Your assignment - If a line in the records below contains the word "that", copy it out.

Provided data -
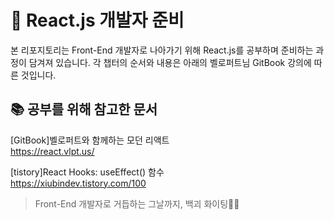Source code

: # 🔮 React.js 개발자 준비

본 리포지토리는 Front-End 개발자로 나아가기 위해 React.js를 공부하며 준비하는 과정이 담겨져 있습니다.
각 챕터의 순서와 내용은 아래의 벨로퍼트님 GitBook 강의에 따른 것입니다.

## 📚 공부를 위해 참고한 문서

[GitBook]벨로퍼트와 함께하는 모던 리액트<br>
https://react.vlpt.us/

[tistory]React Hooks: useEffect() 함수<br>
https://xiubindev.tistory.com/100

> Front-End 개발자로 거듭하는 그날까지, 백괴 화이팅💪🔥
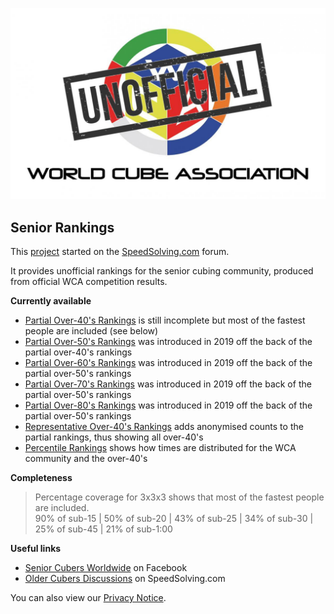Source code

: ![alt text](img/logo.jpg "logo")
## Senior Rankings

This [project](https://github.com/Logiqx/wca-ipy) started on the [SpeedSolving.com](https://www.speedsolving.com/forum/threads/how-fast-are-the-over-40s-in-competitions.54128/) forum.

It provides unofficial rankings for the senior cubing community, produced from official WCA competition results.

**Currently available**

* [Partial Over-40's Rankings](Partial_Rankings.md) is still incomplete but most of the fastest people are included (see below)
* [Partial Over-50's Rankings](Partial_Rankings_50.md) was introduced in 2019 off the back of the partial over-40's rankings
* [Partial Over-60's Rankings](Partial_Rankings_60.md) was introduced in 2019 off the back of the partial over-50's rankings
* [Partial Over-70's Rankings](Partial_Rankings_70.md) was introduced in 2019 off the back of the partial over-50's rankings
* [Partial Over-80's Rankings](Partial_Rankings_80.md) was introduced in 2019 off the back of the partial over-50's rankings
* [Representative Over-40's Rankings](Senior_Rankings.md) adds anonymised counts to the partial rankings, thus showing all over-40's
* [Percentile Rankings](Percentile_Rankings.md) shows how times are distributed for the WCA community and the over-40's

**Completeness**

>Percentage coverage for 3x3x3 shows that most of the fastest people are included.  
>90% of sub-15 | 50% of sub-20 | 43% of sub-25 | 34% of sub-30 | 25% of sub-45 | 21% of sub-1:00

**Useful links**

* [Senior Cubers Worldwide](https://www.facebook.com/groups/1604105099735401) on Facebook
* [Older Cubers Discussions](https://speedsolving.com/threads/older-cubers-discussions.37405/) on SpeedSolving.com

You can also view our [Privacy Notice](Privacy_Notice.md).
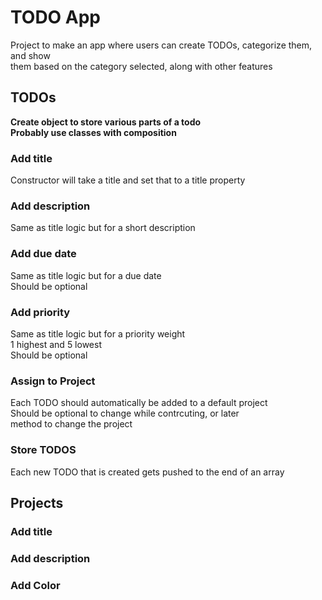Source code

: # TODO App

Project to make an app where users can create TODOs, categorize them, and show  
them based on the category selected, along with other features

## TODOs

**Create object to store various parts of a todo  
Probably use classes with composition**

### Add title

Constructor will take a title and set that to a title property

### Add description

Same as title logic but for a short description

### Add due date

Same as title logic but for a due date  
Should be optional

### Add priority

Same as title logic but for a priority weight  
1 highest and 5 lowest  
Should be optional

### Assign to Project

Each TODO should automatically be added to a default project  
Should be optional to change while contrcuting, or later  
method to change the project

### Store TODOS

Each new TODO that is created gets pushed to the end of an array

## Projects

### Add title

### Add description

### Add Color
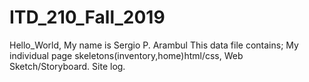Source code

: # ITD_210_Fall_2019
Hello_World, My name is Sergio P. Arambul
This data file contains; My individual page skeletons(inventory,home)html/css, Web Sketch/Storyboard. Site log.
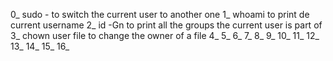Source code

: 0_ sudo - <username> to switch the current user to another one
1_ whoami to print de current username
2_ id -Gn to print all the groups the current user is part of 
3_ chown user file to change the owner of a file
4_
5_
6_
7_
8_
9_
10_
11_
12_
13_
14_
15_
16_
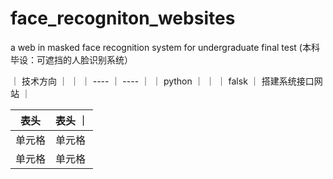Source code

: # face_recogniton_websites
a web in masked face recognition system for undergraduate final test (本科毕设：可遮挡的人脸识别系统）

｜ 技术方向  ｜   ｜
｜ ----  ｜ ----  ｜
｜ python  ｜   ｜
｜ falsk ｜ 搭建系统接口网站 ｜

|  表头   | 表头  ｜
|  ----  | ----  |
| 单元格  | 单元格 |
| 单元格  | 单元格 |
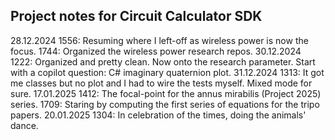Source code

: ## Project notes for Circuit Calculator SDK

28.12.2024
    1556: Resuming where I left-off as wireless power is now the focus.
    1744: Organized the wireless power research repos.
30.12.2024
    1222: Organized and pretty clean. Now onto the research parameter. Start with a copilot question: C# imaginary quaternion plot.
31.12.2024
    1313: It got me classes but no plot and I had to wire the tests myself. Mixed mode for sure.
17.01.2025
    1412: The focal-point for the annus mirabilis (Project 2025) series.
    1709: Staring by computing the first series of equations for the tripo papers.
20.01.2025
    1304: In celebration of the times, doing the animals' dance.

Solution for this task -
>Percentage coverage for 3x3x3 shows that most of the fastest people are included.  
Constructor will take a title and set that to a title property
Each new TODO that is created gets pushed to the end of an array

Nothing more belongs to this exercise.